*Exercise objective*
Print, without alteration, the lines that extend from the one holding "of records |" to the final line of the listing below.

*Entries supplied*
%%

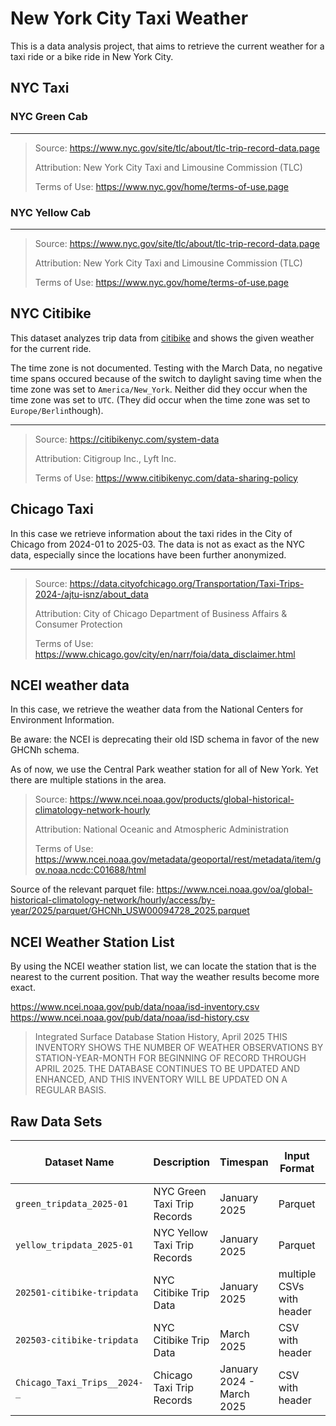 # New York City Taxi Weather

This is a data analysis project, that aims to retrieve the current weather
for a taxi ride or a bike ride in New York City.

## NYC Taxi

### NYC Green Cab

---

> Source: <https://www.nyc.gov/site/tlc/about/tlc-trip-record-data.page>
>
> Attribution: New York City Taxi and Limousine Commission (TLC)
>
> Terms of Use: <https://www.nyc.gov/home/terms-of-use.page>

### NYC Yellow Cab

---

> Source: <https://www.nyc.gov/site/tlc/about/tlc-trip-record-data.page>
>
> Attribution: New York City Taxi and Limousine Commission (TLC)
>
> Terms of Use: <https://www.nyc.gov/home/terms-of-use.page>

## NYC Citibike

This dataset analyzes trip data from
[citibike](https://citibikenyc.com/system-data) and shows the given
weather for the current ride.

The time zone is not documented. Testing with the March Data, no negative
time spans occured because of the switch to daylight saving time when the
time zone was set to `America/New_York`.
Neither did they occur when the time zone was set to `UTC`. (They did occur
when the time zone was set to `Europe/Berlin`though).

---

> Source: <https://citibikenyc.com/system-data>
>
> Attribution: Citigroup Inc., Lyft Inc.
>
> Terms of Use: <https://www.citibikenyc.com/data-sharing-policy>

## Chicago Taxi

In this case we retrieve information about the taxi rides in the City of
Chicago from 2024-01 to 2025-03. The data is not as exact as the NYC data,
especially since the locations have been further anonymized.

---

> Source: <https://data.cityofchicago.org/Transportation/Taxi-Trips-2024-/ajtu-isnz/about_data>
>
> Attribution: City of Chicago Department of Business Affairs & Consumer Protection
>
> Terms of Use: <https://www.chicago.gov/city/en/narr/foia/data_disclaimer.html>

## NCEI weather data

In this case, we retrieve the weather data from the National Centers for
Environment Information.

Be aware: the NCEI is deprecating their old ISD schema in favor of the new GHCNh
schema.

As of now, we use the Central Park weather station for all of New York. Yet there
are multiple stations in the area.

> Source: <https://www.ncei.noaa.gov/products/global-historical-climatology-network-hourly>
>
> Attribution: National Oceanic and Atmospheric Administration
>
> Terms of Use: <https://www.ncei.noaa.gov/metadata/geoportal/rest/metadata/item/gov.noaa.ncdc:C01688/html>

Source of the relevant parquet file:
<https://www.ncei.noaa.gov/oa/global-historical-climatology-network/hourly/access/by-year/2025/parquet/GHCNh_USW00094728_2025.parquet>

## NCEI Weather Station List

By using the NCEI weather station list, we can locate the station that is the
nearest to the current position. That way the weather results become more exact.

<https://www.ncei.noaa.gov/pub/data/noaa/isd-inventory.csv>
<https://www.ncei.noaa.gov/pub/data/noaa/isd-history.csv>

> Integrated Surface Database Station History, April 2025
> THIS INVENTORY SHOWS THE NUMBER OF WEATHER OBSERVATIONS BY STATION-YEAR-MONTH
> FOR BEGINNING OF RECORD THROUGH APRIL 2025. THE DATABASE CONTINUES TO BE
> UPDATED AND ENHANCED, AND THIS INVENTORY WILL BE UPDATED ON A REGULAR BASIS.

## Raw Data Sets

<!-- markdownlint-disable MD013 -->

| Dataset Name                 | Description                  | Timespan                  | Input Format              | Number of records |
| ---------------------------- | ---------------------------- | ------------------------- | ------------------------- | ----------------- |
| `green_tripdata_2025-01`     | NYC Green Taxi Trip Records  | January 2025              | Parquet                   | 48326             |
| `yellow_tripdata_2025-01`    | NYC Yellow Taxi Trip Records | January 2025              | Parquet                   | 3475226           |
| `202501-citibike-tripdata`   | NYC Citibike Trip Data       | January 2025              | multiple CSVs with header | 2124475           |
| `202503-citibike-tripdata`   | NYC Citibike Trip Data       | March 2025                | CSV with header           | 3168271           |
| `Chicago_Taxi_Trips__2024-_` | Chicago Taxi Trip Records    | January 2024 - March 2025 | CSV with header           | 7917845           |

%%

*Solution to the exercise*
| Dataset Name                 | Description                  | Timespan                  | Input Format              | Number of records |
| ---------------------------- | ---------------------------- | ------------------------- | ------------------------- | ----------------- |
| `green_tripdata_2025-01`     | NYC Green Taxi Trip Records  | January 2025              | Parquet                   | 48326             |
| `yellow_tripdata_2025-01`    | NYC Yellow Taxi Trip Records | January 2025              | Parquet                   | 3475226           |
| `202501-citibike-tripdata`   | NYC Citibike Trip Data       | January 2025              | multiple CSVs with header | 2124475           |
| `202503-citibike-tripdata`   | NYC Citibike Trip Data       | March 2025                | CSV with header           | 3168271           |
| `Chicago_Taxi_Trips__2024-_` | Chicago Taxi Trip Records    | January 2024 - March 2025 | CSV with header           | 7917845           |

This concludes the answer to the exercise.